Records from a data source:
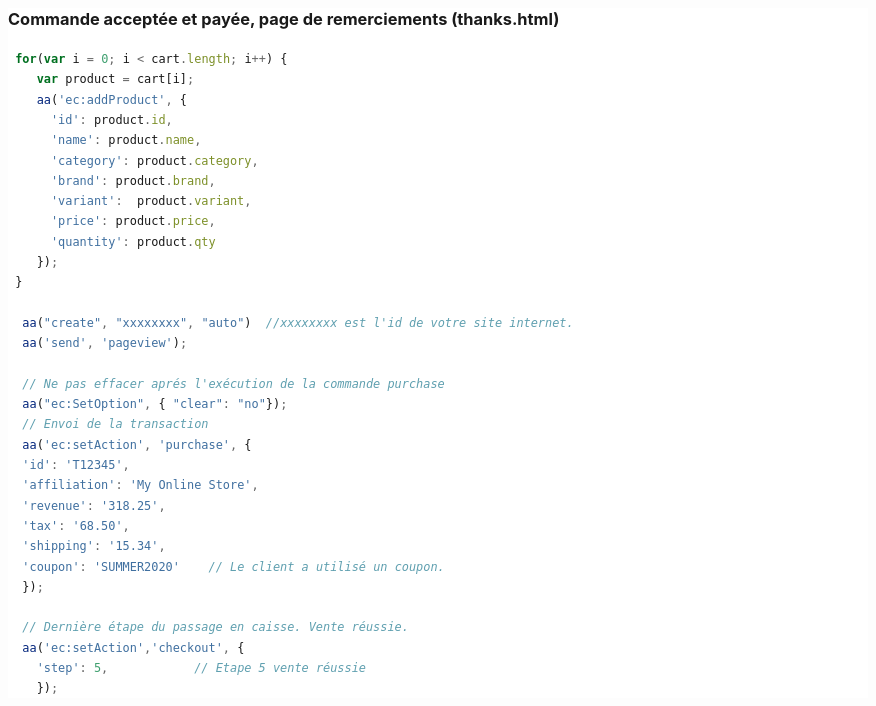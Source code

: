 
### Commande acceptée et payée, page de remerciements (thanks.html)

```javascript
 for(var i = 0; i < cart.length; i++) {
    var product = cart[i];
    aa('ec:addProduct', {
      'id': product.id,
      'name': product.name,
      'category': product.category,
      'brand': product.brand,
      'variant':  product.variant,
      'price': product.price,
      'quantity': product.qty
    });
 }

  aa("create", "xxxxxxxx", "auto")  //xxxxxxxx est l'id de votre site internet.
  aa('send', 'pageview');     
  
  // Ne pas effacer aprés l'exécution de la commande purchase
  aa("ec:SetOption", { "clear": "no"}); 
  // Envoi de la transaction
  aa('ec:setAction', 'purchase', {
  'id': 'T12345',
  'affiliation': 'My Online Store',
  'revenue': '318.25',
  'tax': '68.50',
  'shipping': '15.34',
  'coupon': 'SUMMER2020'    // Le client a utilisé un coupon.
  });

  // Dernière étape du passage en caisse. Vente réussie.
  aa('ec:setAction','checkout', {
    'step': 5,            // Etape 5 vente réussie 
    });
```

==

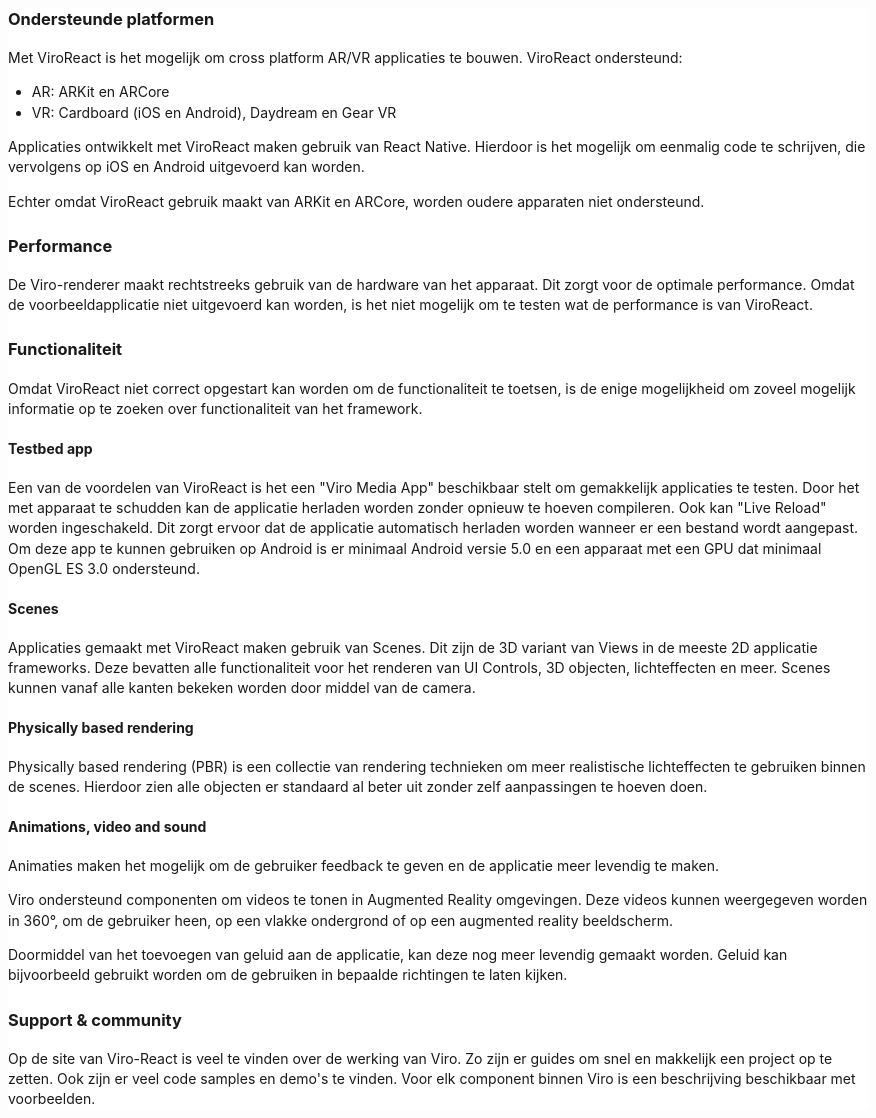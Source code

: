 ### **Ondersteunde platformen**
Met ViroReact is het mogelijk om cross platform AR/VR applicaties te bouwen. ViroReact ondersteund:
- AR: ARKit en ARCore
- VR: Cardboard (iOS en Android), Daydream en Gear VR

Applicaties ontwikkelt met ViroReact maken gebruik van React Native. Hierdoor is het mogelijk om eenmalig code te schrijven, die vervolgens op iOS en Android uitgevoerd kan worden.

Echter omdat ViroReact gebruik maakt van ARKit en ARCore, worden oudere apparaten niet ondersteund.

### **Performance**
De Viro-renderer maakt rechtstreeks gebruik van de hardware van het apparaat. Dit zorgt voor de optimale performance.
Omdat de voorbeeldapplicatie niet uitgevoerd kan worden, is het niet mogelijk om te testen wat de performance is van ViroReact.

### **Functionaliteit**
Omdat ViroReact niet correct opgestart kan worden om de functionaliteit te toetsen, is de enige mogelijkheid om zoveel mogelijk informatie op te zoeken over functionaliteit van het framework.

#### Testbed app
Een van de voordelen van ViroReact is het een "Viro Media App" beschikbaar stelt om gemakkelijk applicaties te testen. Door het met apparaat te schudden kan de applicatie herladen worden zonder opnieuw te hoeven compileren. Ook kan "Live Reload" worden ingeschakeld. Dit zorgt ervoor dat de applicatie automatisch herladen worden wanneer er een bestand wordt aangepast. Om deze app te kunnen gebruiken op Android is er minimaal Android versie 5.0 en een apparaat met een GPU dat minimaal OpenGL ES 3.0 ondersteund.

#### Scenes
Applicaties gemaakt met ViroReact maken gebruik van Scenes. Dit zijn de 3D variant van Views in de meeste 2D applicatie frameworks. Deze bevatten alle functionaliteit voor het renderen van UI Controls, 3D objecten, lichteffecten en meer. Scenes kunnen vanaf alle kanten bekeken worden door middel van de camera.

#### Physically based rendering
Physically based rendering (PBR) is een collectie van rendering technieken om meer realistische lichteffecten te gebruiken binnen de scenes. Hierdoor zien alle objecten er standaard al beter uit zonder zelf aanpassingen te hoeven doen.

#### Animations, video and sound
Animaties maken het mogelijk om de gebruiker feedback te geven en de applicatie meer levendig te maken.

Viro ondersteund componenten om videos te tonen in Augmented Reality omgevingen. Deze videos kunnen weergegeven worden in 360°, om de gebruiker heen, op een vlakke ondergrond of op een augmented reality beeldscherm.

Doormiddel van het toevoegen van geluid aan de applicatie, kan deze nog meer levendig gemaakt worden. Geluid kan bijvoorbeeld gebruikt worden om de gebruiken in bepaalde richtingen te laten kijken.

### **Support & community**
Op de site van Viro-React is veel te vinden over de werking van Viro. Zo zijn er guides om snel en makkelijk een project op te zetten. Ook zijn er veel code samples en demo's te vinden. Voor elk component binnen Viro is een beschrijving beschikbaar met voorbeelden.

• [Task to carry out]: Using the entries above, repeat only the lines from the one containing "Met ViroReact is" through the one containing "#### Animations, video and sound", end lines included.

• [Response box]:
Met ViroReact is het mogelijk om cross platform AR/VR applicaties te bouwen. ViroReact ondersteund:
- AR: ARKit en ARCore
- VR: Cardboard (iOS en Android), Daydream en Gear VR

Applicaties ontwikkelt met ViroReact maken gebruik van React Native. Hierdoor is het mogelijk om eenmalig code te schrijven, die vervolgens op iOS en Android uitgevoerd kan worden.

Echter omdat ViroReact gebruik maakt van ARKit en ARCore, worden oudere apparaten niet ondersteund.

### **Performance**
De Viro-renderer maakt rechtstreeks gebruik van de hardware van het apparaat. Dit zorgt voor de optimale performance.
Omdat de voorbeeldapplicatie niet uitgevoerd kan worden, is het niet mogelijk om te testen wat de performance is van ViroReact.

### **Functionaliteit**
Omdat ViroReact niet correct opgestart kan worden om de functionaliteit te toetsen, is de enige mogelijkheid om zoveel mogelijk informatie op te zoeken over functionaliteit van het framework.

#### Testbed app
Een van de voordelen van ViroReact is het een "Viro Media App" beschikbaar stelt om gemakkelijk applicaties te testen. Door het met apparaat te schudden kan de applicatie herladen worden zonder opnieuw te hoeven compileren. Ook kan "Live Reload" worden ingeschakeld. Dit zorgt ervoor dat de applicatie automatisch herladen worden wanneer er een bestand wordt aangepast. Om deze app te kunnen gebruiken op Android is er minimaal Android versie 5.0 en een apparaat met een GPU dat minimaal OpenGL ES 3.0 ondersteund.

#### Scenes
Applicaties gemaakt met ViroReact maken gebruik van Scenes. Dit zijn de 3D variant van Views in de meeste 2D applicatie frameworks. Deze bevatten alle functionaliteit voor het renderen van UI Controls, 3D objecten, lichteffecten en meer. Scenes kunnen vanaf alle kanten bekeken worden door middel van de camera.

#### Physically based rendering
Physically based rendering (PBR) is een collectie van rendering technieken om meer realistische lichteffecten te gebruiken binnen de scenes. Hierdoor zien alle objecten er standaard al beter uit zonder zelf aanpassingen te hoeven doen.

#### Animations, video and sound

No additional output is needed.